1. Earnings downgrade cycle has begun, according to UBS analyst
Veteran UBS retail analyst Shaun Cousin has taken the axe to earnings forecasts, cutting his 2022-23 earnings per share (EPS) estimates for non-food retailers by 23% on average. (AFR)
“The external environment has deteriorated dramatically such that our more mixed view of the consumer is no longer justified and a more bearish view is required,” Cousins says.
Some of the hardest-hit companies from the forecasts were Harvey Norman (HVN) and JB Hi-Fi (JBH), with net profit forecasts for 2023 slashed by 42% and 21% respectively. Other retailers taking a haircut in 2023 EPS forecasts were -33% for Premier Investments (PMV) and -18% for Super Retail Group (SUL).
2. Lithium company exits ASX200 as quickly as it arrived
Lithium company Lake Resources (LKE) turned what was meant to be a triumphant and celebratory week into that of implosion, shedding more than 50% in just three days after entering the top 200 listed companies on the ASX on Monday.
“On Monday, five minutes before the debut, the company announced that managing director Stephen Promnitz was leaving the firm and stepping off the board. It appears he then proceeded to dump his entire 10.2 million holding,” the AFR reports.
This played into the hands of the many hedge funds who were poised to short the stock as trading opened on Monday, with many institutions of the belief the company was overly-promoted, with paid advertisements on Twitter.
And as the AFR notes of the fate that befell LKE this week:
“The imminent arrival of institutional owners means that more proxy advisers are called in to examine their corporate governance. And as we have seen time and again, they are aghast at what they find.
“Meanwhile, index sensitive institutions (which aren’t always the passive funds) begin accumulating shares in these companies and make those shares available to hedge funds to borrow.
“The hedge funds can finally act on their sceptical views by shorting the shares, when it was previously not possible or prohibitively expensive.”
3. A balancing act between life and death
Middle-aged people who can’t stand on one leg for at least 10 seconds appear to be at higher risk of dying within a decade, according to a study published in the British Journal of Sports Medicine.
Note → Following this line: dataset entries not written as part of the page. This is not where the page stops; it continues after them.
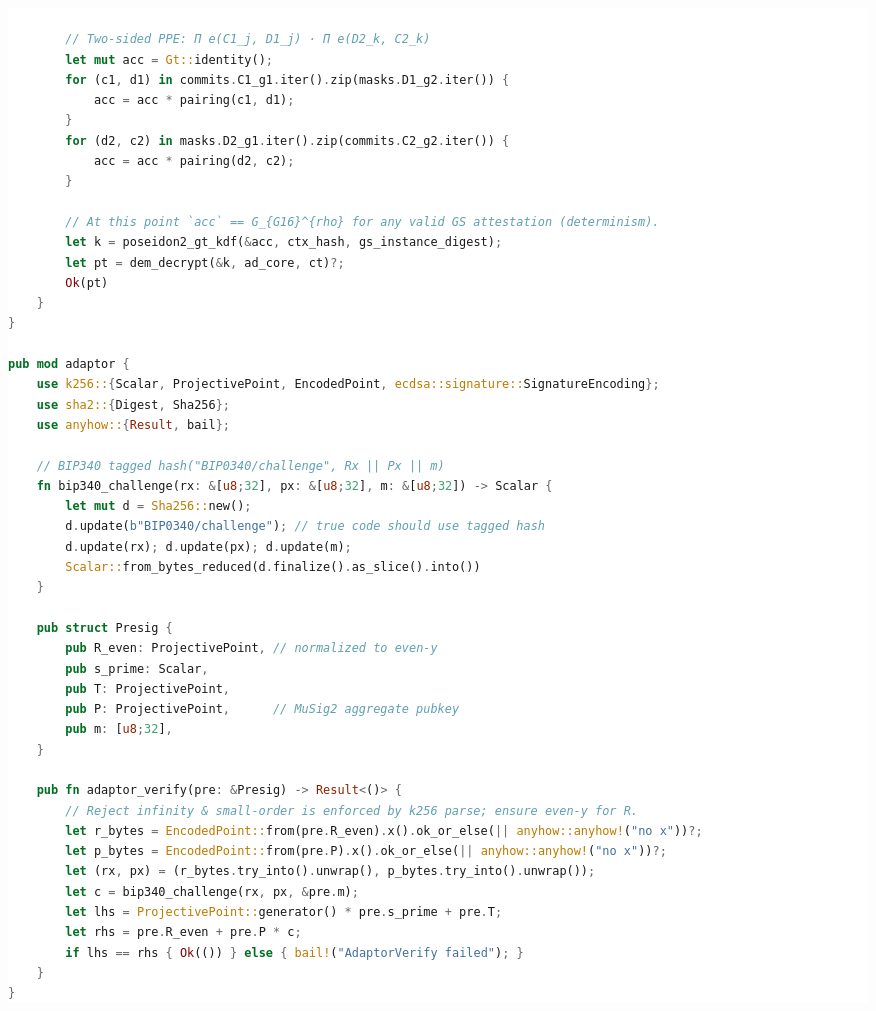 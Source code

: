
 ```rust

        // Two-sided PPE: Π e(C1_j, D1_j) · Π e(D2_k, C2_k)
        let mut acc = Gt::identity();
        for (c1, d1) in commits.C1_g1.iter().zip(masks.D1_g2.iter()) {
            acc = acc * pairing(c1, d1);
        }
        for (d2, c2) in masks.D2_g1.iter().zip(commits.C2_g2.iter()) {
            acc = acc * pairing(d2, c2);
        }

        // At this point `acc` == G_{G16}^{rho} for any valid GS attestation (determinism).
        let k = poseidon2_gt_kdf(&acc, ctx_hash, gs_instance_digest);
        let pt = dem_decrypt(&k, ad_core, ct)?;
        Ok(pt)
    }
}

pub mod adaptor {
    use k256::{Scalar, ProjectivePoint, EncodedPoint, ecdsa::signature::SignatureEncoding};
    use sha2::{Digest, Sha256};
    use anyhow::{Result, bail};

    // BIP340 tagged hash("BIP0340/challenge", Rx || Px || m)
    fn bip340_challenge(rx: &[u8;32], px: &[u8;32], m: &[u8;32]) -> Scalar {
        let mut d = Sha256::new();
        d.update(b"BIP0340/challenge"); // true code should use tagged hash
        d.update(rx); d.update(px); d.update(m);
        Scalar::from_bytes_reduced(d.finalize().as_slice().into())
    }

    pub struct Presig {
        pub R_even: ProjectivePoint, // normalized to even-y
        pub s_prime: Scalar,
        pub T: ProjectivePoint,
        pub P: ProjectivePoint,      // MuSig2 aggregate pubkey
        pub m: [u8;32],
    }

    pub fn adaptor_verify(pre: &Presig) -> Result<()> {
        // Reject infinity & small-order is enforced by k256 parse; ensure even-y for R.
        let r_bytes = EncodedPoint::from(pre.R_even).x().ok_or_else(|| anyhow::anyhow!("no x"))?;
        let p_bytes = EncodedPoint::from(pre.P).x().ok_or_else(|| anyhow::anyhow!("no x"))?;
        let (rx, px) = (r_bytes.try_into().unwrap(), p_bytes.try_into().unwrap());
        let c = bip340_challenge(rx, px, &pre.m);
        let lhs = ProjectivePoint::generator() * pre.s_prime + pre.T;
        let rhs = pre.R_even + pre.P * c;
        if lhs == rhs { Ok(()) } else { bail!("AdaptorVerify failed"); }
    }
}
```

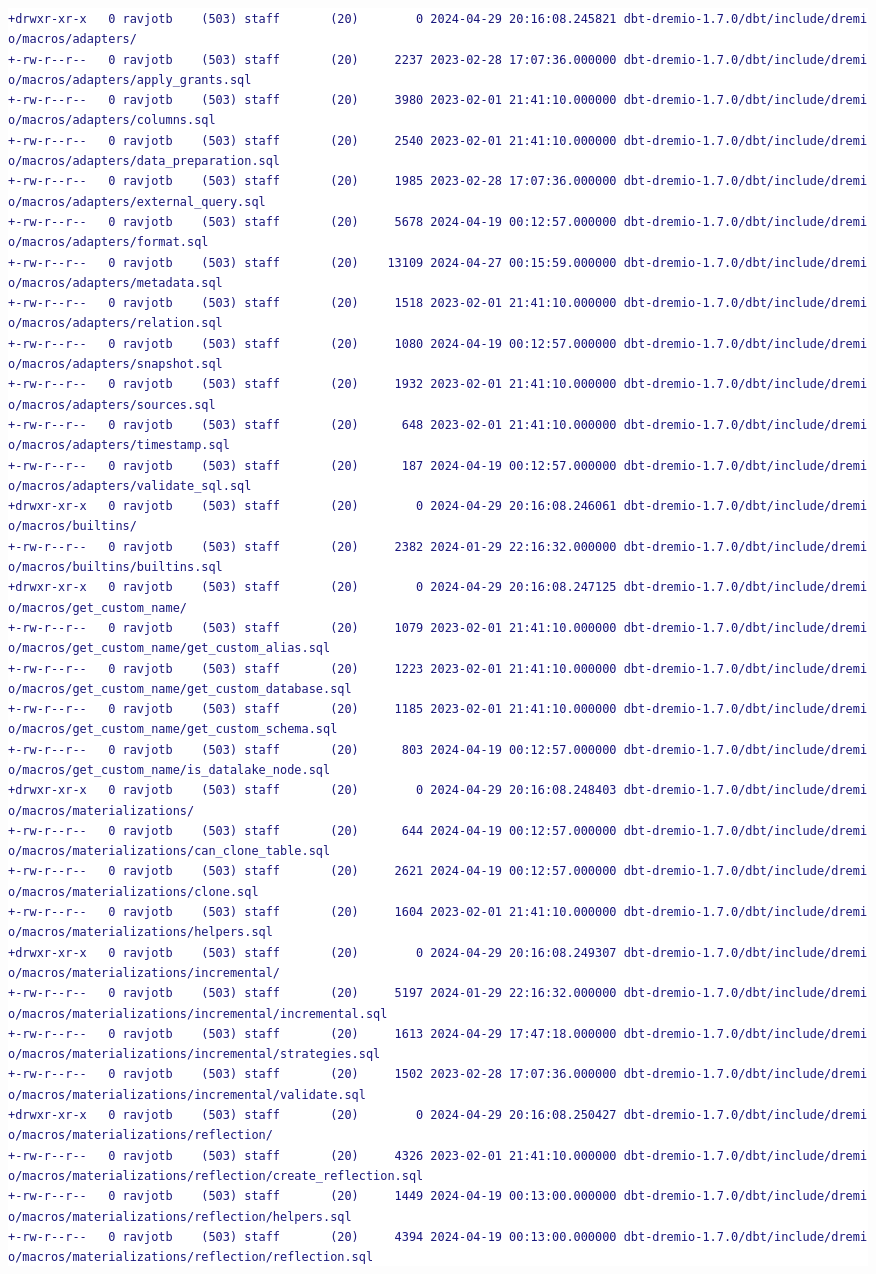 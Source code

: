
 ```diff
+drwxr-xr-x   0 ravjotb    (503) staff       (20)        0 2024-04-29 20:16:08.245821 dbt-dremio-1.7.0/dbt/include/dremio/macros/adapters/
+-rw-r--r--   0 ravjotb    (503) staff       (20)     2237 2023-02-28 17:07:36.000000 dbt-dremio-1.7.0/dbt/include/dremio/macros/adapters/apply_grants.sql
+-rw-r--r--   0 ravjotb    (503) staff       (20)     3980 2023-02-01 21:41:10.000000 dbt-dremio-1.7.0/dbt/include/dremio/macros/adapters/columns.sql
+-rw-r--r--   0 ravjotb    (503) staff       (20)     2540 2023-02-01 21:41:10.000000 dbt-dremio-1.7.0/dbt/include/dremio/macros/adapters/data_preparation.sql
+-rw-r--r--   0 ravjotb    (503) staff       (20)     1985 2023-02-28 17:07:36.000000 dbt-dremio-1.7.0/dbt/include/dremio/macros/adapters/external_query.sql
+-rw-r--r--   0 ravjotb    (503) staff       (20)     5678 2024-04-19 00:12:57.000000 dbt-dremio-1.7.0/dbt/include/dremio/macros/adapters/format.sql
+-rw-r--r--   0 ravjotb    (503) staff       (20)    13109 2024-04-27 00:15:59.000000 dbt-dremio-1.7.0/dbt/include/dremio/macros/adapters/metadata.sql
+-rw-r--r--   0 ravjotb    (503) staff       (20)     1518 2023-02-01 21:41:10.000000 dbt-dremio-1.7.0/dbt/include/dremio/macros/adapters/relation.sql
+-rw-r--r--   0 ravjotb    (503) staff       (20)     1080 2024-04-19 00:12:57.000000 dbt-dremio-1.7.0/dbt/include/dremio/macros/adapters/snapshot.sql
+-rw-r--r--   0 ravjotb    (503) staff       (20)     1932 2023-02-01 21:41:10.000000 dbt-dremio-1.7.0/dbt/include/dremio/macros/adapters/sources.sql
+-rw-r--r--   0 ravjotb    (503) staff       (20)      648 2023-02-01 21:41:10.000000 dbt-dremio-1.7.0/dbt/include/dremio/macros/adapters/timestamp.sql
+-rw-r--r--   0 ravjotb    (503) staff       (20)      187 2024-04-19 00:12:57.000000 dbt-dremio-1.7.0/dbt/include/dremio/macros/adapters/validate_sql.sql
+drwxr-xr-x   0 ravjotb    (503) staff       (20)        0 2024-04-29 20:16:08.246061 dbt-dremio-1.7.0/dbt/include/dremio/macros/builtins/
+-rw-r--r--   0 ravjotb    (503) staff       (20)     2382 2024-01-29 22:16:32.000000 dbt-dremio-1.7.0/dbt/include/dremio/macros/builtins/builtins.sql
+drwxr-xr-x   0 ravjotb    (503) staff       (20)        0 2024-04-29 20:16:08.247125 dbt-dremio-1.7.0/dbt/include/dremio/macros/get_custom_name/
+-rw-r--r--   0 ravjotb    (503) staff       (20)     1079 2023-02-01 21:41:10.000000 dbt-dremio-1.7.0/dbt/include/dremio/macros/get_custom_name/get_custom_alias.sql
+-rw-r--r--   0 ravjotb    (503) staff       (20)     1223 2023-02-01 21:41:10.000000 dbt-dremio-1.7.0/dbt/include/dremio/macros/get_custom_name/get_custom_database.sql
+-rw-r--r--   0 ravjotb    (503) staff       (20)     1185 2023-02-01 21:41:10.000000 dbt-dremio-1.7.0/dbt/include/dremio/macros/get_custom_name/get_custom_schema.sql
+-rw-r--r--   0 ravjotb    (503) staff       (20)      803 2024-04-19 00:12:57.000000 dbt-dremio-1.7.0/dbt/include/dremio/macros/get_custom_name/is_datalake_node.sql
+drwxr-xr-x   0 ravjotb    (503) staff       (20)        0 2024-04-29 20:16:08.248403 dbt-dremio-1.7.0/dbt/include/dremio/macros/materializations/
+-rw-r--r--   0 ravjotb    (503) staff       (20)      644 2024-04-19 00:12:57.000000 dbt-dremio-1.7.0/dbt/include/dremio/macros/materializations/can_clone_table.sql
+-rw-r--r--   0 ravjotb    (503) staff       (20)     2621 2024-04-19 00:12:57.000000 dbt-dremio-1.7.0/dbt/include/dremio/macros/materializations/clone.sql
+-rw-r--r--   0 ravjotb    (503) staff       (20)     1604 2023-02-01 21:41:10.000000 dbt-dremio-1.7.0/dbt/include/dremio/macros/materializations/helpers.sql
+drwxr-xr-x   0 ravjotb    (503) staff       (20)        0 2024-04-29 20:16:08.249307 dbt-dremio-1.7.0/dbt/include/dremio/macros/materializations/incremental/
+-rw-r--r--   0 ravjotb    (503) staff       (20)     5197 2024-01-29 22:16:32.000000 dbt-dremio-1.7.0/dbt/include/dremio/macros/materializations/incremental/incremental.sql
+-rw-r--r--   0 ravjotb    (503) staff       (20)     1613 2024-04-29 17:47:18.000000 dbt-dremio-1.7.0/dbt/include/dremio/macros/materializations/incremental/strategies.sql
+-rw-r--r--   0 ravjotb    (503) staff       (20)     1502 2023-02-28 17:07:36.000000 dbt-dremio-1.7.0/dbt/include/dremio/macros/materializations/incremental/validate.sql
+drwxr-xr-x   0 ravjotb    (503) staff       (20)        0 2024-04-29 20:16:08.250427 dbt-dremio-1.7.0/dbt/include/dremio/macros/materializations/reflection/
+-rw-r--r--   0 ravjotb    (503) staff       (20)     4326 2023-02-01 21:41:10.000000 dbt-dremio-1.7.0/dbt/include/dremio/macros/materializations/reflection/create_reflection.sql
+-rw-r--r--   0 ravjotb    (503) staff       (20)     1449 2024-04-19 00:13:00.000000 dbt-dremio-1.7.0/dbt/include/dremio/macros/materializations/reflection/helpers.sql
+-rw-r--r--   0 ravjotb    (503) staff       (20)     4394 2024-04-19 00:13:00.000000 dbt-dremio-1.7.0/dbt/include/dremio/macros/materializations/reflection/reflection.sql
``` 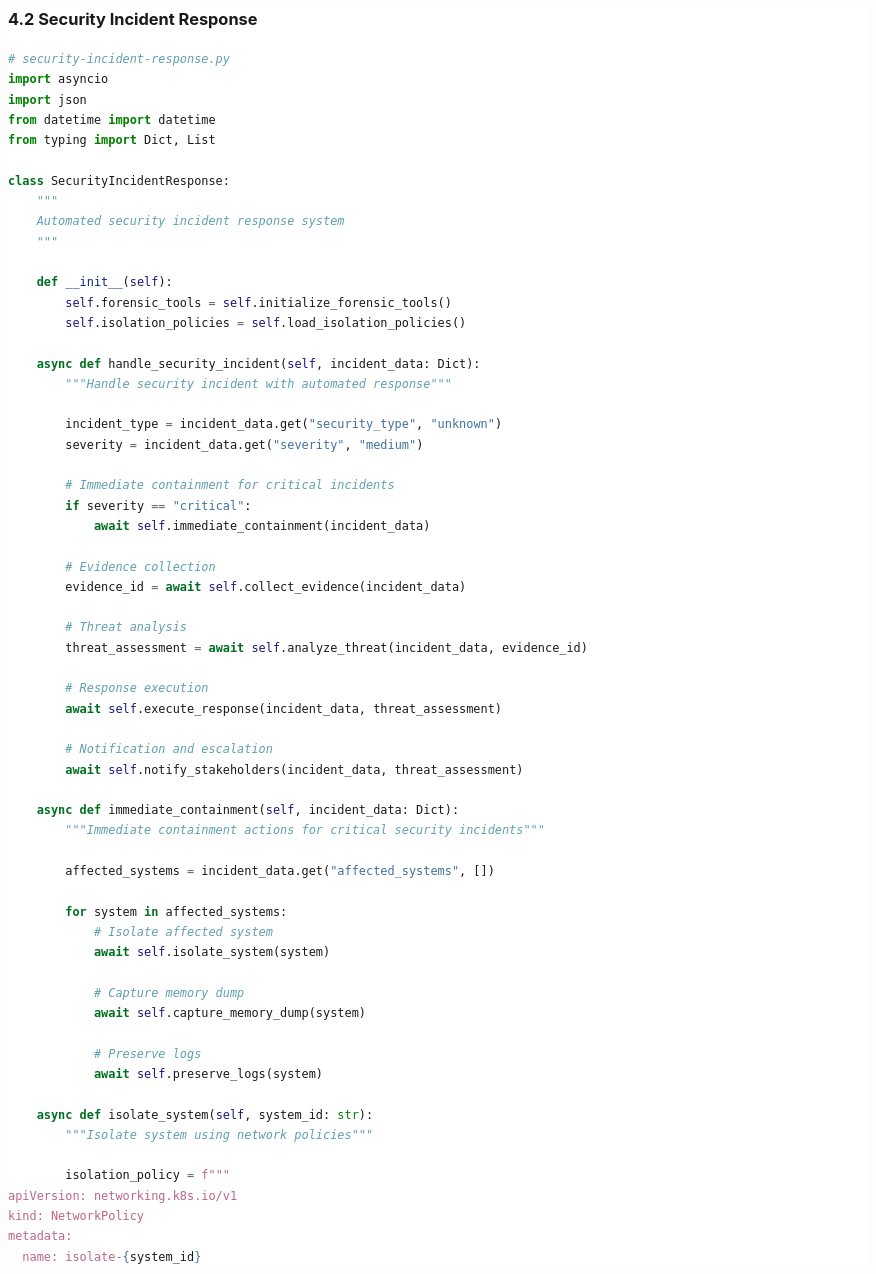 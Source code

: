 ### 4.2 Security Incident Response

```python
# security-incident-response.py
import asyncio
import json
from datetime import datetime
from typing import Dict, List

class SecurityIncidentResponse:
    """
    Automated security incident response system
    """

    def __init__(self):
        self.forensic_tools = self.initialize_forensic_tools()
        self.isolation_policies = self.load_isolation_policies()

    async def handle_security_incident(self, incident_data: Dict):
        """Handle security incident with automated response"""

        incident_type = incident_data.get("security_type", "unknown")
        severity = incident_data.get("severity", "medium")

        # Immediate containment for critical incidents
        if severity == "critical":
            await self.immediate_containment(incident_data)

        # Evidence collection
        evidence_id = await self.collect_evidence(incident_data)

        # Threat analysis
        threat_assessment = await self.analyze_threat(incident_data, evidence_id)

        # Response execution
        await self.execute_response(incident_data, threat_assessment)

        # Notification and escalation
        await self.notify_stakeholders(incident_data, threat_assessment)

    async def immediate_containment(self, incident_data: Dict):
        """Immediate containment actions for critical security incidents"""

        affected_systems = incident_data.get("affected_systems", [])

        for system in affected_systems:
            # Isolate affected system
            await self.isolate_system(system)

            # Capture memory dump
            await self.capture_memory_dump(system)

            # Preserve logs
            await self.preserve_logs(system)

    async def isolate_system(self, system_id: str):
        """Isolate system using network policies"""

        isolation_policy = f"""
apiVersion: networking.k8s.io/v1
kind: NetworkPolicy
metadata:
  name: isolate-{system_id}
```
“Researchers found volunteers who struggled with the simple balancing test were 84% more likely to die in the next 10 years than those who could stand unsupported, after taking into account variables like age and illness. The results stem from a study of fitness and health among 1,702 people over age 50 in Brazil, starting in 2009,” Bloomberg reports.
4. Tesla plants are ‘money furnaces’ losing billions, says Musk
Tesla CEO Elon Musk has made public that the EV company’s new plants in Germany and Texas are losing “billions of dollars” as it attempts to ramp up production.
“Both Berlin and Austin factories are gigantic money furnaces right now,” Musk said in an online video interview with Tesla Owners of Silicon Valley on Wednesday.
This comes after his decision to lay off a significant number of staff at the end of May to reduce the company’s bottom line.
The reductions will affect about 10% of Tesla’s salaried workers over the next three months or about 3.5% of its global workforce, Musk told Bloomberg.
“This is all going to get fixed real fast, but it requires a lot of attention, and it will take more effort to get this factory to high volume production than it took to build it in the first place,” Musk said of the Austin factory. Berlin is in a “slightly better position” because Tesla outfitted it to build cars with the 2170 cells, he said.
5. ASX to slide on commodities despite Wall St rally
ASX futures were down 9 points or 0.14% to 6425 near 6.20am AEST, with the AUD -0.4% to 68.99 US cents.
On Wall St: Dow +0.6% S&P 500 +1% Nasdaq +1.6%.
In Europe: Stoxx 50 -0.8% FTSE -1% CAC -0.6% DAX -1.8%.
10-year yield: US 3.09% Australia 3.85% Germany 1.42%.